■ **Directions for this task**:
The answer must consist of each line of the records below that contains the string "docs".

■ **Input**:

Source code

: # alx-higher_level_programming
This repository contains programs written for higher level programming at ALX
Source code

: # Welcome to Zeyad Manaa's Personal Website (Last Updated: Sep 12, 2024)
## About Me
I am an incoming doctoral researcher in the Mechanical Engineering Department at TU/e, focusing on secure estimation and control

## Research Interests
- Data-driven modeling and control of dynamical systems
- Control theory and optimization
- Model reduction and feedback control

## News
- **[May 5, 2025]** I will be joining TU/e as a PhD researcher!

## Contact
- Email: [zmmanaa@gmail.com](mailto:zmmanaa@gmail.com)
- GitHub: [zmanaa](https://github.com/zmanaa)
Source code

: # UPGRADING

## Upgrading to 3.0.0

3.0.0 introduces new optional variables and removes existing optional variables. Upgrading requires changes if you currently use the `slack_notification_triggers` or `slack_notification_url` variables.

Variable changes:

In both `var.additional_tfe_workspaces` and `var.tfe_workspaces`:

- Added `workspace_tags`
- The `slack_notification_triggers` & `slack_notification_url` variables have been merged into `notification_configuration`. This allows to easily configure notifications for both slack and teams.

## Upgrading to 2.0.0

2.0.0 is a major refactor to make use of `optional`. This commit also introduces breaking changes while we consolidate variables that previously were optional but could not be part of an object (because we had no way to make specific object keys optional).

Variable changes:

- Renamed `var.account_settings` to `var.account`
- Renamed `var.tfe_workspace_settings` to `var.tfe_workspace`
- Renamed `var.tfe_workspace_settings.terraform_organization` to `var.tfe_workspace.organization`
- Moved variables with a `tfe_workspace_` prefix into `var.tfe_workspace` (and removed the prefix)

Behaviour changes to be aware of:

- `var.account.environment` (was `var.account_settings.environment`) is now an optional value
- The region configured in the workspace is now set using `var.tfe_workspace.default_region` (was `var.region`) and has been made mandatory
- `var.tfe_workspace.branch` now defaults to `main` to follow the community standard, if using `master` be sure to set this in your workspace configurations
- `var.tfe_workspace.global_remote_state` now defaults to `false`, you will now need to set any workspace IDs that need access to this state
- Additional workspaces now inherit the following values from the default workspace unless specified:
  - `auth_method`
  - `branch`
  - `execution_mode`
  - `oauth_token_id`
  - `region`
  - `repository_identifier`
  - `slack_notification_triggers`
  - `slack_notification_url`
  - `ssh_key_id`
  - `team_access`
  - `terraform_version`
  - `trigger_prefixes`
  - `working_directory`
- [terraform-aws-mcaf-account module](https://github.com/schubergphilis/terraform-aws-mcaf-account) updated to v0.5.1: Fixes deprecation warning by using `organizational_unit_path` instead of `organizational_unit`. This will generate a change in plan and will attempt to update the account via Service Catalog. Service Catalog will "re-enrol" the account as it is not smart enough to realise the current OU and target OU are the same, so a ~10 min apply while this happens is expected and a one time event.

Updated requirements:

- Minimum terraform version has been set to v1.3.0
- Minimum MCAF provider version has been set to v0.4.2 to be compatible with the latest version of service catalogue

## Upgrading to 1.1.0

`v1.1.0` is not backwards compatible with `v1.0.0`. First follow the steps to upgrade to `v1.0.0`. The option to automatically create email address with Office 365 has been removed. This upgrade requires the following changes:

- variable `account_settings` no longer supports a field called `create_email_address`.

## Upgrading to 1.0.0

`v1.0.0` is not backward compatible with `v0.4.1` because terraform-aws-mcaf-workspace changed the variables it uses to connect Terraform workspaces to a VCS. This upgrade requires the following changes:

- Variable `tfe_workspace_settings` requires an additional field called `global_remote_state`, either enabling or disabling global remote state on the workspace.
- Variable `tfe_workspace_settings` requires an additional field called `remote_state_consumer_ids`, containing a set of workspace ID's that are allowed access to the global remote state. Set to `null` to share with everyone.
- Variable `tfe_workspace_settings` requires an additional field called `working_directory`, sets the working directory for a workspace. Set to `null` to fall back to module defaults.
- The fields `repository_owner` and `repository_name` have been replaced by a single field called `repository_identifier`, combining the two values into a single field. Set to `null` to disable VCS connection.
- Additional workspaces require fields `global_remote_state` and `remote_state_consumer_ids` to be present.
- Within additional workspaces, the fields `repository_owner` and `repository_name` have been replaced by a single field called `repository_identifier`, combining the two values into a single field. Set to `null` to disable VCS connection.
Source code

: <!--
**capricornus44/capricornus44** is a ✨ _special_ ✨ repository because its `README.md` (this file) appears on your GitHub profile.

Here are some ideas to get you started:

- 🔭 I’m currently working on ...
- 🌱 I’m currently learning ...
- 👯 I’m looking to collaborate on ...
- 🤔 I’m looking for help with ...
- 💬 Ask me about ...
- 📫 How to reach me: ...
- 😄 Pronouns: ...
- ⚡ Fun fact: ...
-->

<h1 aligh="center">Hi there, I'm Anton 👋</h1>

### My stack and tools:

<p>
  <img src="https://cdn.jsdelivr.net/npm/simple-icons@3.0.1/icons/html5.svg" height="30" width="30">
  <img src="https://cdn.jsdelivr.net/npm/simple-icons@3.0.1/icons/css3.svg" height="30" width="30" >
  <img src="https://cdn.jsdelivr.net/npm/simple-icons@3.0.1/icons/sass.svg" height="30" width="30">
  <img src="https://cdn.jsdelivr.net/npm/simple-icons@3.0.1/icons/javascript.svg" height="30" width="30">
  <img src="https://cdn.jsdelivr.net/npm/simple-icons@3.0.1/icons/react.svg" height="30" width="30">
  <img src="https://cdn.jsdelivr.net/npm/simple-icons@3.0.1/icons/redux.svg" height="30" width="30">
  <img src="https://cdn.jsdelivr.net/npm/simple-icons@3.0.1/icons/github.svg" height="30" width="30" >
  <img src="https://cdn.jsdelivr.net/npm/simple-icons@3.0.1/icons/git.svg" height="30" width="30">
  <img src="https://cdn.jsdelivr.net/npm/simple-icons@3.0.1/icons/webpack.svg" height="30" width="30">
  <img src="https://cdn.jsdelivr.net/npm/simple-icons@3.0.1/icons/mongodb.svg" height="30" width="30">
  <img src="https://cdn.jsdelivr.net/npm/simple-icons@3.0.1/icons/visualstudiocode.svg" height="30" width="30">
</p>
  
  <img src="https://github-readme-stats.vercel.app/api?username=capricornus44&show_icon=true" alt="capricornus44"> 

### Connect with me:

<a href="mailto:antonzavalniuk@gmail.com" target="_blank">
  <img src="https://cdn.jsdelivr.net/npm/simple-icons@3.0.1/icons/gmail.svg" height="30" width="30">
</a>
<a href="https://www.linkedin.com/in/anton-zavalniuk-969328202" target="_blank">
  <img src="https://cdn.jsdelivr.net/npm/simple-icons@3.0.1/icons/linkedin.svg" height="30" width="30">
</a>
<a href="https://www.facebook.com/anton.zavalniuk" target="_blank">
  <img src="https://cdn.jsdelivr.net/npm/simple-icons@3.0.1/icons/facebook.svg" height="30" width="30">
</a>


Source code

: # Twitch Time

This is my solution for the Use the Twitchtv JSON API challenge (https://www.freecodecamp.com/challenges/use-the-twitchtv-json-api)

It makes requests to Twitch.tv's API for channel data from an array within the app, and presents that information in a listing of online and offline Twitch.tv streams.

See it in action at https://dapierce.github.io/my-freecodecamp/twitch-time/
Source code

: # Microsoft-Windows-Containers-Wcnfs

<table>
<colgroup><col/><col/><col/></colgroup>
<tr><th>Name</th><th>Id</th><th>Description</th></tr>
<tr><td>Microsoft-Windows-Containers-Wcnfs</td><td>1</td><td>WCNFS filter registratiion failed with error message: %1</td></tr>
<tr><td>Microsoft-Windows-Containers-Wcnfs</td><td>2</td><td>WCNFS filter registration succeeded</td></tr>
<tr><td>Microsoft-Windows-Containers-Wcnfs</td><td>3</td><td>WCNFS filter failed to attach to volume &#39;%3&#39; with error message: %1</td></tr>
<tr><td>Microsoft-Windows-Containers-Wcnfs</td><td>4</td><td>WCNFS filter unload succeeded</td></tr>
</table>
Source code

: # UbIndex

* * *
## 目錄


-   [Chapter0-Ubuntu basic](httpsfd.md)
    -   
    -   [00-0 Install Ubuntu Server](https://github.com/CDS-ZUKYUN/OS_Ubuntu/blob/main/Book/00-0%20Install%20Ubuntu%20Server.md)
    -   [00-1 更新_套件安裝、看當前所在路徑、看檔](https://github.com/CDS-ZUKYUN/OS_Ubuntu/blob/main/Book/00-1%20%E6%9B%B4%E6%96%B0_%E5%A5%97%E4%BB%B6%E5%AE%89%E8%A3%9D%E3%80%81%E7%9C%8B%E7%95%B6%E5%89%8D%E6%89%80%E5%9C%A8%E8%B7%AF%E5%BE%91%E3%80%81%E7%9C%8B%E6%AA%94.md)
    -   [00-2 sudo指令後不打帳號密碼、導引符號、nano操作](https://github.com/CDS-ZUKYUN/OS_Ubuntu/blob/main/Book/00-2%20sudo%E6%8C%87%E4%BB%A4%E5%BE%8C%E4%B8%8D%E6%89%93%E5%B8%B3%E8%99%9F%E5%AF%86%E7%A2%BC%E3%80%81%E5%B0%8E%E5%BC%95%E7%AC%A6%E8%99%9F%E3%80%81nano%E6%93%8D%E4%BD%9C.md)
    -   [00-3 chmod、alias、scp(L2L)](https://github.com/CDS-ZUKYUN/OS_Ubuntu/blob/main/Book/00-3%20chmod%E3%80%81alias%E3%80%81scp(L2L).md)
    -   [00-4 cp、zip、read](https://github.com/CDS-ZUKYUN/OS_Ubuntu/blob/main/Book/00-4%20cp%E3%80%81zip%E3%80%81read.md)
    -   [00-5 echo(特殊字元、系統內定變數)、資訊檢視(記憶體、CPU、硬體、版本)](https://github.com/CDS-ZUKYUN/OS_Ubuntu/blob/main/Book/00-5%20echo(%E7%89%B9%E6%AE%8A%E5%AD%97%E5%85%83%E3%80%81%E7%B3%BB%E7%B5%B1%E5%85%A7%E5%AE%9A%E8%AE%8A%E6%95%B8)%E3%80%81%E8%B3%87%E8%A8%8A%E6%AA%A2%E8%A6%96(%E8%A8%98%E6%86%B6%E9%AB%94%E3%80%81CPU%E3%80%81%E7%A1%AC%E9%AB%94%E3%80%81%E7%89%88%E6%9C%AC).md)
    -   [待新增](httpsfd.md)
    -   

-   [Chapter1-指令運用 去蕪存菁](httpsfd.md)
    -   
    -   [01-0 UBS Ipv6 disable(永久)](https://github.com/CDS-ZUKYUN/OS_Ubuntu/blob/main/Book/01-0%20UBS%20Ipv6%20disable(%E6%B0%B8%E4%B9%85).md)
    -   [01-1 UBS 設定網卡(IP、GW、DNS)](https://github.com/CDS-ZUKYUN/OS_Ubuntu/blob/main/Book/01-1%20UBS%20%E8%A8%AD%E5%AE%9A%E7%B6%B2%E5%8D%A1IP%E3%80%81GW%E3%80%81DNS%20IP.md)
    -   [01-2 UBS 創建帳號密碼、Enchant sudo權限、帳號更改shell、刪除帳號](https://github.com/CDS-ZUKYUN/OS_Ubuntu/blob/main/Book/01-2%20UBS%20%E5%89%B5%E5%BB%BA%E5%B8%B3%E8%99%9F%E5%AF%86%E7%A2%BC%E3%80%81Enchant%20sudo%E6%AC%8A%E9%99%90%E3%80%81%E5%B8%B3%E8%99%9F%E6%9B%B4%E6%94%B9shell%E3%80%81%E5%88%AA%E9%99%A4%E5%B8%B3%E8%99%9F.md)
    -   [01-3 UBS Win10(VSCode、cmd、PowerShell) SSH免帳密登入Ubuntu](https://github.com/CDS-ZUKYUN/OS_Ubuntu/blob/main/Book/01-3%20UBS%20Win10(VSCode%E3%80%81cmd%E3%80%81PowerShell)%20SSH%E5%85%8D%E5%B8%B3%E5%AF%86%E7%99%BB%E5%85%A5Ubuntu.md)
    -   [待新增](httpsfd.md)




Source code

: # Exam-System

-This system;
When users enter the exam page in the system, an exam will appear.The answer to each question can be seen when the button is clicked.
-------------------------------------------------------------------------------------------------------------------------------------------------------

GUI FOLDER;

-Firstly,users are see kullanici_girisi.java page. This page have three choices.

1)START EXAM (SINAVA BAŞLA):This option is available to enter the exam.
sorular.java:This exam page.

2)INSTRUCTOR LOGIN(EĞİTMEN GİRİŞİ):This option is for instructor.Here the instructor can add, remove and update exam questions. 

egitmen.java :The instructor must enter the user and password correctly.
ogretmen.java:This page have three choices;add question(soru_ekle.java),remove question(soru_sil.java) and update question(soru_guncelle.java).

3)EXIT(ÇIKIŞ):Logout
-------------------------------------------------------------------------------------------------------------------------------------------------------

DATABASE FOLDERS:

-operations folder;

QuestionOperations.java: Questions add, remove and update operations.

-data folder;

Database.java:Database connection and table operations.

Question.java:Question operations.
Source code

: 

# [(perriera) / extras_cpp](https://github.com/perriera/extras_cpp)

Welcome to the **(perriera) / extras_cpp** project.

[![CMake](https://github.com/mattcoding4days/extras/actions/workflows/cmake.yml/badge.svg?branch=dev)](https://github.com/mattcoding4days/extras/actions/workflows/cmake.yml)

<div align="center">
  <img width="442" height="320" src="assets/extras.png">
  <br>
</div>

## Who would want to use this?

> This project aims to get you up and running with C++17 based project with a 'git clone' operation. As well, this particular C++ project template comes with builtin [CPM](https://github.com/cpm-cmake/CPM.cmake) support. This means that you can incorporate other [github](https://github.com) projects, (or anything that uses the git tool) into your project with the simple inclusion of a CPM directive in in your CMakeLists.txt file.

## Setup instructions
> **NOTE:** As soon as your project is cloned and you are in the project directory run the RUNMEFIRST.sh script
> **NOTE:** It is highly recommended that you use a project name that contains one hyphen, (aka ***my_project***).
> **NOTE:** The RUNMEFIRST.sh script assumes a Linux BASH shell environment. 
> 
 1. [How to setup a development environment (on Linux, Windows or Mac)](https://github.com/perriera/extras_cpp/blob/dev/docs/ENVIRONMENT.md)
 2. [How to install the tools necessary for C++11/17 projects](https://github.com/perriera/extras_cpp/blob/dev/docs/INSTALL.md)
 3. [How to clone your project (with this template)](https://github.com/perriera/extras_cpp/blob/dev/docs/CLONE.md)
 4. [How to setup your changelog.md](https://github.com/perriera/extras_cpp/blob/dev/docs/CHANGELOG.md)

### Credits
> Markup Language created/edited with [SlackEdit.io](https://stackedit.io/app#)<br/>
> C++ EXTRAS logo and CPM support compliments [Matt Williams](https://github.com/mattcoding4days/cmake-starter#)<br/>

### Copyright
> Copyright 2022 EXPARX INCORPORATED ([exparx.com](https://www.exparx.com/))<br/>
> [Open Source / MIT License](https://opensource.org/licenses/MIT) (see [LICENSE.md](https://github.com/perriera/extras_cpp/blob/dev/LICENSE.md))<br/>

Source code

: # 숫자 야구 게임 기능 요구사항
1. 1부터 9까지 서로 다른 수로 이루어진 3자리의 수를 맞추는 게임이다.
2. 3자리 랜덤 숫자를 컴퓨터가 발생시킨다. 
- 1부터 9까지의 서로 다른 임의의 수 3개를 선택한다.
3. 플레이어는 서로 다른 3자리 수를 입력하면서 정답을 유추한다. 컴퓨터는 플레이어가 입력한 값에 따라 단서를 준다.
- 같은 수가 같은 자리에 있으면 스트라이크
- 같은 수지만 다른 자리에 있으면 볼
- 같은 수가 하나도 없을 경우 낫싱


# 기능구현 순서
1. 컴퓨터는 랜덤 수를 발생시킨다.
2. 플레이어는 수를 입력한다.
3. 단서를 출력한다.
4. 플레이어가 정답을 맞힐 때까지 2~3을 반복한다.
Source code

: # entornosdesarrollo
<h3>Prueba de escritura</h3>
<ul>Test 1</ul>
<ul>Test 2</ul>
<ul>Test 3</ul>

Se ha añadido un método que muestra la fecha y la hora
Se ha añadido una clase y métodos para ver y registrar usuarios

■ **Result for this task**:
 1. [How to setup a development environment (on Linux, Windows or Mac)](https://github.com/perriera/extras_cpp/blob/dev/docs/ENVIRONMENT.md)
 2. [How to install the tools necessary for C++11/17 projects](https://github.com/perriera/extras_cpp/blob/dev/docs/INSTALL.md)
 3. [How to clone your project (with this template)](https://github.com/perriera/extras_cpp/blob/dev/docs/CLONE.md)
 4. [How to setup your changelog.md](https://github.com/perriera/extras_cpp/blob/dev/docs/CHANGELOG.md)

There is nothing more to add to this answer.